She points to a wealth of evidence on conditional cash transfer programs–CCTs in the acronym-laden world of development. These programs give regular payments to poor families (sort of like a welfare check) but only if they send their kid to school, get them vaccinated, and so forth.
She is right, and you should see her post and links if you want more details. There is also a recent book (free to download) from some great World Bank researchers, summarizing all the evidence so far.
I also disagree in two ways, though. Here’s what I posted on her blog:
One is that… my sense is that people like Jennifer are the exception and not the rule.
Most of all, governments and NGOs want to give away cash on condition, or with lots of hands-on follow up or accountability, some of which is not very cost effective. We really don’t have much evidence at all on unconditional transfers. Here I expect a lot of skepticism from the aid community–well-deserved skepticism, at least until we have more studies.
An aside: we actually do have at least one study on the value added by NGO giving conditions and otherwise holding the poor “accountable” for cash: here is a post on an experiment we recently finished in Uganda, where we randomized this cost-laden accountability and hands-on advice, alongside cash. It helped, but not so much that it passed reasonable cost-benefit tests. NGOs will need to learn to streamine here.
But I digress.
My second counter-argument is this: everything we have on CCTs show they go directly into current spending, precautionary savings, or investments in children. This is terrific, but this doesn’t raise the short or medium-run earning potential of households. It doesn’t necessarily change the lifetime income stream of the people receiving the transfers (except to the extent their kids earn more 20 years down the road). It doesn’t help shift economies from agriculture into cottage industry.
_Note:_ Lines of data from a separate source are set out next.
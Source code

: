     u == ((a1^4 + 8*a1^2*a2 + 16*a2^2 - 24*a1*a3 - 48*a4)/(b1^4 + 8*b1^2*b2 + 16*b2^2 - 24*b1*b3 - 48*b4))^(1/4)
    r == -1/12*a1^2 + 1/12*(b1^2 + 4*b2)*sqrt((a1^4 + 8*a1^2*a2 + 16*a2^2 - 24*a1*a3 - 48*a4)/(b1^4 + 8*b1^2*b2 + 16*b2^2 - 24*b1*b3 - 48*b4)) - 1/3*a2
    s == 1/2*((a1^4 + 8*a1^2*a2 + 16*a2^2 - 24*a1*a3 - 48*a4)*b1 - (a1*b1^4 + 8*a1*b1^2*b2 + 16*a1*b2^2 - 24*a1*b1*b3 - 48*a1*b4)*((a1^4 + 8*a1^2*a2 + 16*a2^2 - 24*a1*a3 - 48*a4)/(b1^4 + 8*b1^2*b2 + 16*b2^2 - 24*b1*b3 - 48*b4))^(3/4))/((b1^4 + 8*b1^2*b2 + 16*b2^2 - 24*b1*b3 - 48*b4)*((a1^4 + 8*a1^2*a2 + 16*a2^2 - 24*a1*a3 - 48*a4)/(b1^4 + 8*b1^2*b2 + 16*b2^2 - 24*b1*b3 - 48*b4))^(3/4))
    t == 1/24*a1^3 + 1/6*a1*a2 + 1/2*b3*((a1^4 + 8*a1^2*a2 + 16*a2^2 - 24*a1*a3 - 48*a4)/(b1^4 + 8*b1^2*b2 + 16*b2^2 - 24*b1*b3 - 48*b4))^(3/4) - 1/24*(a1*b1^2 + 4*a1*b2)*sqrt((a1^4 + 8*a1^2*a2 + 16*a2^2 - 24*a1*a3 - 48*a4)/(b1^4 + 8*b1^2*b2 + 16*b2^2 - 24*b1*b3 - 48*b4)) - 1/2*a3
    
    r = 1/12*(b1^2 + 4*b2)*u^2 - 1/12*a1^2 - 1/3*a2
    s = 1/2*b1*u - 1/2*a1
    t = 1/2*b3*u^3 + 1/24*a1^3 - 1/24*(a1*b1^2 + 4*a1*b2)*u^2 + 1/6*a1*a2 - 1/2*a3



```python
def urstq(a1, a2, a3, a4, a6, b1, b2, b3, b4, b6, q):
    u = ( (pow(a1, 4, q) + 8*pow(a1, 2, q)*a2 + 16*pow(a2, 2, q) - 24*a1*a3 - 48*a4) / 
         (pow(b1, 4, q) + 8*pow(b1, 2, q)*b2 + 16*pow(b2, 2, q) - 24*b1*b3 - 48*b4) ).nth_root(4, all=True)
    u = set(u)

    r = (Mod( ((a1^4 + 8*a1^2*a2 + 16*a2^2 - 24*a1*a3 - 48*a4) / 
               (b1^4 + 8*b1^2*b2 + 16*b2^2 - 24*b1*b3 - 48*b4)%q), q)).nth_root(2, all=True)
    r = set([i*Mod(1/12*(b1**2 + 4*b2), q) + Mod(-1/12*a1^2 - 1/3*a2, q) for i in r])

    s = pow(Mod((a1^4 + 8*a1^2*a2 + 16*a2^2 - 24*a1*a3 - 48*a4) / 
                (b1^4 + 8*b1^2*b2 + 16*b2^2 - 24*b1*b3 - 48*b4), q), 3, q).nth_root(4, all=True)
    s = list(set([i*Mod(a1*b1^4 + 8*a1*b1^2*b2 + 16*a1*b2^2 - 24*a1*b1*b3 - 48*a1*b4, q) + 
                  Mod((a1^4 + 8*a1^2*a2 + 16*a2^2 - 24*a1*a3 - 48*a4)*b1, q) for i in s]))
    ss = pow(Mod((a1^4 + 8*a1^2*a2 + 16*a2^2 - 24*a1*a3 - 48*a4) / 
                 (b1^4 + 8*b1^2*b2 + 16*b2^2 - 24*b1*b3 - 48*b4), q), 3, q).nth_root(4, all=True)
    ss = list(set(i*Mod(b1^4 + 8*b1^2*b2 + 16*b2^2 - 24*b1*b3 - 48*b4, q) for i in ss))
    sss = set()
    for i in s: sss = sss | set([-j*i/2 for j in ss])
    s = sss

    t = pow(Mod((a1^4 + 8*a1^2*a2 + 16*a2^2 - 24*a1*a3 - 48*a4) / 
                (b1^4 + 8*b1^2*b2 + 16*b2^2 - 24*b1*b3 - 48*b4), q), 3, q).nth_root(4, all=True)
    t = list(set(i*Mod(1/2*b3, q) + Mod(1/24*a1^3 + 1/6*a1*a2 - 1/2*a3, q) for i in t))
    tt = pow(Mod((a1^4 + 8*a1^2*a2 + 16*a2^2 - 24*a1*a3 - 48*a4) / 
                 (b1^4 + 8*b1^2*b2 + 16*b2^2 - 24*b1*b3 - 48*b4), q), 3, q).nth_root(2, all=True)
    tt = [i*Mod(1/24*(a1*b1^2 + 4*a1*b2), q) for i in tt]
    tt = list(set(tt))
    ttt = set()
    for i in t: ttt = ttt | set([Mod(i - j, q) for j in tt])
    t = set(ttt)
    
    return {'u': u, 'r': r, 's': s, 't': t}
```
What’s striking is that almost none of these CCT studies look to see whether the windfalls were invested in productive enterprise. At root are some of the deepest questions in development: What constrains entrepreneurship? What holds back “occupational choice”–the decision to be self-employed and in what sector? What prompts structural change from agriculture to industry? This is the basic process of development that CCTs haven’t illuminated.
This point comes across more clearly in our paper than my blog post. We try to frame what we’ve learned relative not only to CCT programs but also to studies of asset transfers, training programs, and business grants.
But the basic point–that any paper stands on the shoulders of giants–is still correct, and ours is just one contribution to a literature that tells us the power of cash to transform lives. It ought to make us skeptical of the cost-effectiveness of the alternatives, enough to test which services actually “add value” in the sense that they make at least as large a difference in the lives of the poor as the cash grant alternative. Otherwise we ought to get out of the way.